» **Work item**
Exactly and in full, give the records again.

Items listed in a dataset
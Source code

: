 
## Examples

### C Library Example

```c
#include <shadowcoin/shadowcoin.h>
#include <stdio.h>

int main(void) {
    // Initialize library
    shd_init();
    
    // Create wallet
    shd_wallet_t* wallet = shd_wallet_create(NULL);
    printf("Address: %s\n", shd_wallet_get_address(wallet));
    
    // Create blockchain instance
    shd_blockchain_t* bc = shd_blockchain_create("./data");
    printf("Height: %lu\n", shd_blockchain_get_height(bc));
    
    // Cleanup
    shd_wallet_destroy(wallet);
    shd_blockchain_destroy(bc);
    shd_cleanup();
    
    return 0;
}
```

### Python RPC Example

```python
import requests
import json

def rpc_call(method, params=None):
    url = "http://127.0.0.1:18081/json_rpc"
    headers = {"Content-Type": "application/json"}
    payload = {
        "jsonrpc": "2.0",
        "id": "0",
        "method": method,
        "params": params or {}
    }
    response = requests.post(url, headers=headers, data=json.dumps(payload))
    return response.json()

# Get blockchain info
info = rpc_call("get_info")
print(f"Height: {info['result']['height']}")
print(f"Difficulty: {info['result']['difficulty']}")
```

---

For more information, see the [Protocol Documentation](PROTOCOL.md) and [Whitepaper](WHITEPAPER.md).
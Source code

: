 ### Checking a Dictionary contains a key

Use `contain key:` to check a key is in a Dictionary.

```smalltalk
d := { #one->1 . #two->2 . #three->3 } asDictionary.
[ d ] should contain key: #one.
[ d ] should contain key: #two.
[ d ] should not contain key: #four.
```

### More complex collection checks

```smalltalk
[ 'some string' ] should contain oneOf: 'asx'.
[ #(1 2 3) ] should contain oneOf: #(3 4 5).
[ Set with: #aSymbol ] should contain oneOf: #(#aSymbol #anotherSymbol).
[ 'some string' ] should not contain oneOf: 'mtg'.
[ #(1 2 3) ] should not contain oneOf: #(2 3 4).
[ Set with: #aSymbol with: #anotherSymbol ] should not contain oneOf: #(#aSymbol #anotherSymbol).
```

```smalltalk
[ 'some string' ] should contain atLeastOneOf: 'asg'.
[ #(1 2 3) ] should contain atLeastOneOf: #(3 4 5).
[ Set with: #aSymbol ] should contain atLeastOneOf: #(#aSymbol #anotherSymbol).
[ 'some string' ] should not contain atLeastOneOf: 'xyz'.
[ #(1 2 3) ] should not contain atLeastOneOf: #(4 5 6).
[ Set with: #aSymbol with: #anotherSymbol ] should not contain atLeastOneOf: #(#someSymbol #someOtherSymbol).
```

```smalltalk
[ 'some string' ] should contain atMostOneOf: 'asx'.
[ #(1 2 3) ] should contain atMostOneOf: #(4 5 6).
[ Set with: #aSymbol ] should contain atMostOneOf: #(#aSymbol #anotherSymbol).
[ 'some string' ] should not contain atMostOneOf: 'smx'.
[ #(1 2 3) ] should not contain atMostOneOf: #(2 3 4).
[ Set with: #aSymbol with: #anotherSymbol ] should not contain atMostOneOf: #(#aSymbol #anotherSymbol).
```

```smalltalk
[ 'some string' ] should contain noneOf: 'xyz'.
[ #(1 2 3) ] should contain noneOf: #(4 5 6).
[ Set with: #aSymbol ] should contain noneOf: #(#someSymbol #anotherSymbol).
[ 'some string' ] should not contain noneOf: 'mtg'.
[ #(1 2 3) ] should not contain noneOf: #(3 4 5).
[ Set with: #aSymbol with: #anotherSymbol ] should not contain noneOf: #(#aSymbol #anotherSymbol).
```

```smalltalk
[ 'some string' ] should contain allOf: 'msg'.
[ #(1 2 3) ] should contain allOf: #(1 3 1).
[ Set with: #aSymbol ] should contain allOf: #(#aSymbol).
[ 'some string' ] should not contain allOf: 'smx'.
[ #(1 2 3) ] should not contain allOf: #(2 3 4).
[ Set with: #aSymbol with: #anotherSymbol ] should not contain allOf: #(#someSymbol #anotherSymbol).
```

» **Answer section**
Source code

: 
## Examples

### C Library Example

```c
#include <shadowcoin/shadowcoin.h>
#include <stdio.h>

int main(void) {
    // Initialize library
    shd_init();
    
    // Create wallet
    shd_wallet_t* wallet = shd_wallet_create(NULL);
    printf("Address: %s\n", shd_wallet_get_address(wallet));
    
    // Create blockchain instance
    shd_blockchain_t* bc = shd_blockchain_create("./data");
    printf("Height: %lu\n", shd_blockchain_get_height(bc));
    
    // Cleanup
    shd_wallet_destroy(wallet);
    shd_blockchain_destroy(bc);
    shd_cleanup();
    
    return 0;
}
```

### Python RPC Example

```python
import requests
import json

def rpc_call(method, params=None):
    url = "http://127.0.0.1:18081/json_rpc"
    headers = {"Content-Type": "application/json"}
    payload = {
        "jsonrpc": "2.0",
        "id": "0",
        "method": method,
        "params": params or {}
    }
    response = requests.post(url, headers=headers, data=json.dumps(payload))
    return response.json()

# Get blockchain info
info = rpc_call("get_info")
print(f"Height: {info['result']['height']}")
print(f"Difficulty: {info['result']['difficulty']}")
```

---

For more information, see the [Protocol Documentation](PROTOCOL.md) and [Whitepaper](WHITEPAPER.md).
Source code

: ### Checking a Dictionary contains a key

Use `contain key:` to check a key is in a Dictionary.

```smalltalk
d := { #one->1 . #two->2 . #three->3 } asDictionary.
[ d ] should contain key: #one.
[ d ] should contain key: #two.
[ d ] should not contain key: #four.
```

### More complex collection checks

```smalltalk
[ 'some string' ] should contain oneOf: 'asx'.
[ #(1 2 3) ] should contain oneOf: #(3 4 5).
[ Set with: #aSymbol ] should contain oneOf: #(#aSymbol #anotherSymbol).
[ 'some string' ] should not contain oneOf: 'mtg'.
[ #(1 2 3) ] should not contain oneOf: #(2 3 4).
[ Set with: #aSymbol with: #anotherSymbol ] should not contain oneOf: #(#aSymbol #anotherSymbol).
```

```smalltalk
[ 'some string' ] should contain atLeastOneOf: 'asg'.
[ #(1 2 3) ] should contain atLeastOneOf: #(3 4 5).
[ Set with: #aSymbol ] should contain atLeastOneOf: #(#aSymbol #anotherSymbol).
[ 'some string' ] should not contain atLeastOneOf: 'xyz'.
[ #(1 2 3) ] should not contain atLeastOneOf: #(4 5 6).
[ Set with: #aSymbol with: #anotherSymbol ] should not contain atLeastOneOf: #(#someSymbol #someOtherSymbol).
```

```smalltalk
[ 'some string' ] should contain atMostOneOf: 'asx'.
[ #(1 2 3) ] should contain atMostOneOf: #(4 5 6).
[ Set with: #aSymbol ] should contain atMostOneOf: #(#aSymbol #anotherSymbol).
[ 'some string' ] should not contain atMostOneOf: 'smx'.
[ #(1 2 3) ] should not contain atMostOneOf: #(2 3 4).
[ Set with: #aSymbol with: #anotherSymbol ] should not contain atMostOneOf: #(#aSymbol #anotherSymbol).
```

```smalltalk
[ 'some string' ] should contain noneOf: 'xyz'.
[ #(1 2 3) ] should contain noneOf: #(4 5 6).
[ Set with: #aSymbol ] should contain noneOf: #(#someSymbol #anotherSymbol).
[ 'some string' ] should not contain noneOf: 'mtg'.
[ #(1 2 3) ] should not contain noneOf: #(3 4 5).
[ Set with: #aSymbol with: #anotherSymbol ] should not contain noneOf: #(#aSymbol #anotherSymbol).
```

```smalltalk
[ 'some string' ] should contain allOf: 'msg'.
[ #(1 2 3) ] should contain allOf: #(1 3 1).
[ Set with: #aSymbol ] should contain allOf: #(#aSymbol).
[ 'some string' ] should not contain allOf: 'smx'.
[ #(1 2 3) ] should not contain allOf: #(2 3 4).
[ Set with: #aSymbol with: #anotherSymbol ] should not contain allOf: #(#someSymbol #anotherSymbol).
```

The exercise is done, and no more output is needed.